I sostenitori la considerano parte del patrimonio equestre tradizionale.
I critici ritengono invece che il valore storico di uno strumento non sia sufficiente a giustificarne l'utilizzo quando esistono alternative meno invasive.
Cosa dice la normativa?
La regolamentazione varia a seconda dei paesi, delle federazioni e delle discipline.
Molte competizioni sportive moderne vietano o limitano l'utilizzo di attrezzature che possano causare dolore o lesioni evitabili.
Tuttavia la presenza della serreta dentata in dimostrazioni, spettacoli o contesti non sportivi rende difficile monitorarne l'impiego effettivo.
Anche quando l'attrezzatura è visibile durante un evento pubblico, è spesso impossibile valutare come venga utilizzata durante l'addestramento quotidiano.
Esistono alternative?
Oggi sono disponibili numerose soluzioni che consentono di lavorare il cavallo senza ricorrere a strumenti particolarmente severi.
Tra queste:
- serrete lisce;
- cavezze anatomiche;
- capezze in corda correttamente utilizzate;
- addestramento progressivo;
- tecniche basate sul rinforzo positivo;
- programmi di educazione che privilegiano collaborazione e comunicazione.
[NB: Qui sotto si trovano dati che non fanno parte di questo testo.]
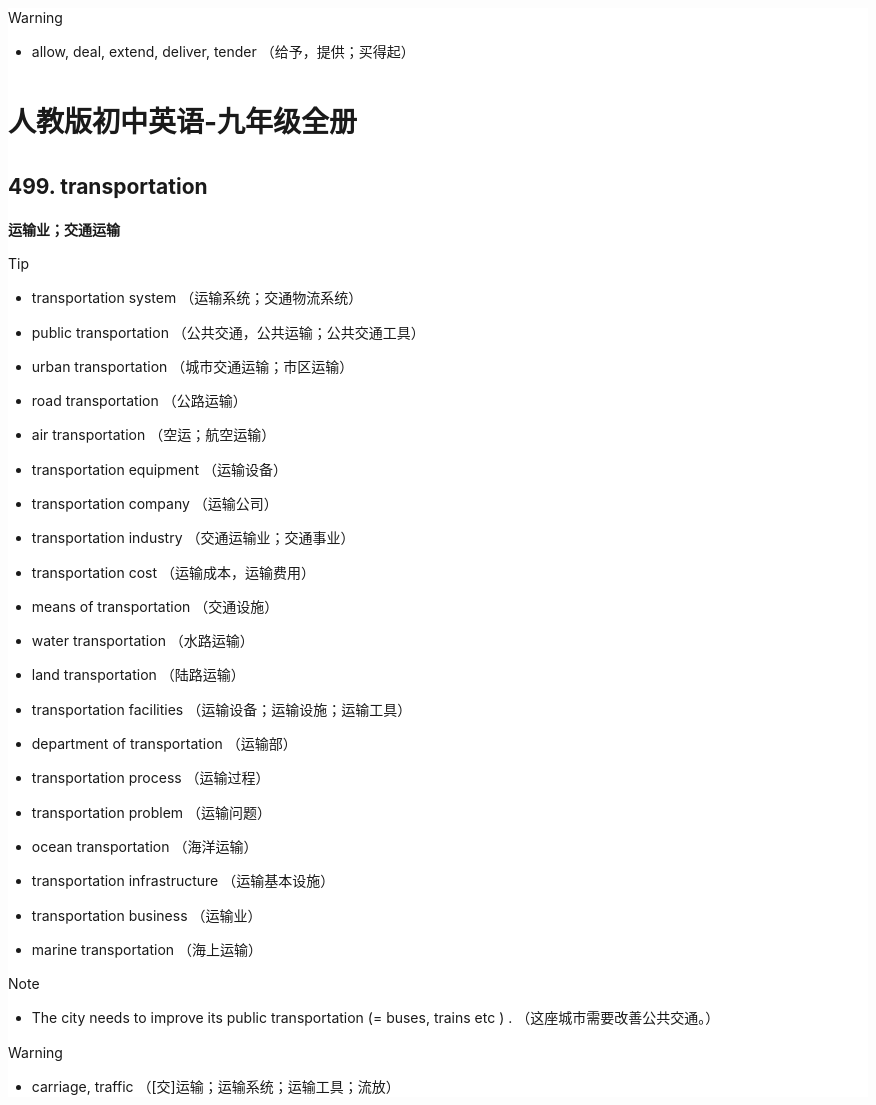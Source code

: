 > [!WARNING]
>
> - allow, deal, extend, deliver, tender （给予，提供；买得起）
>

# 人教版初中英语-九年级全册

## 499. transportation

**运输业；交通运输**

> [!TIP]
>
> - transportation system （运输系统；交通物流系统）
>
> - public transportation （公共交通，公共运输；公共交通工具）
>
> - urban transportation （城市交通运输；市区运输）
>
> - road transportation （公路运输）
>
> - air transportation （空运；航空运输）
>
> - transportation equipment （运输设备）
>
> - transportation company （运输公司）
>
> - transportation industry （交通运输业；交通事业）
>
> - transportation cost （运输成本，运输费用）
>
> - means of transportation （交通设施）
>
> - water transportation （水路运输）
>
> - land transportation （陆路运输）
>
> - transportation facilities （运输设备；运输设施；运输工具）
>
> - department of transportation （运输部）
>
> - transportation process （运输过程）
>
> - transportation problem （运输问题）
>
> - ocean transportation （海洋运输）
>
> - transportation infrastructure （运输基本设施）
>
> - transportation business （运输业）
>
> - marine transportation （海上运输）
>

> [!NOTE]
>
> - The city needs to improve its public transportation (= buses, trains etc ) . （这座城市需要改善公共交通。）
>

> [!WARNING]
>
> - carriage, traffic （[交]运输；运输系统；运输工具；流放）
>

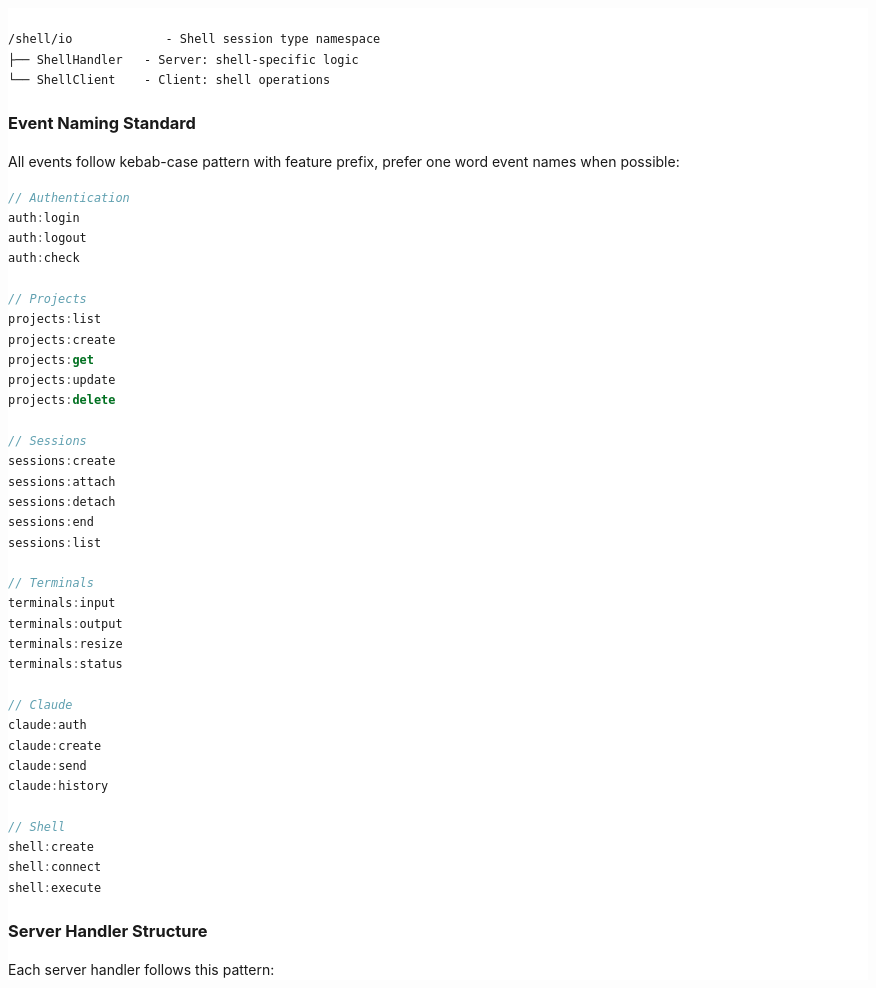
 ```

/shell/io             - Shell session type namespace
├── ShellHandler   - Server: shell-specific logic
└── ShellClient    - Client: shell operations
```

### Event Naming Standard

All events follow kebab-case pattern with feature prefix, prefer one word event names when possible:

```javascript
// Authentication
auth:login
auth:logout
auth:check

// Projects  
projects:list
projects:create
projects:get
projects:update
projects:delete

// Sessions
sessions:create
sessions:attach
sessions:detach
sessions:end
sessions:list

// Terminals
terminals:input
terminals:output
terminals:resize
terminals:status

// Claude
claude:auth
claude:create
claude:send
claude:history

// Shell
shell:create
shell:connect
shell:execute
```

### Server Handler Structure

Each server handler follows this pattern:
L'obiettivo è ottenere controllo e sicurezza senza aumentare inutilmente il rischio di dolore.
Conclusioni
La serreta dentata rappresenta uno degli esempi più evidenti del confronto tra tradizione e moderna cultura del benessere animale.
Sebbene venga ancora utilizzata in alcuni ambienti equestri, il suo potenziale di causare dolore e lesioni continua ad alimentare un dibattito sempre più acceso.
La crescente attenzione verso il benessere dei cavalli spinge molti professionisti a privilegiare strumenti e metodi di addestramento che riducano al minimo la coercizione e favoriscano una relazione basata sulla collaborazione anziché sulla pressione fisica.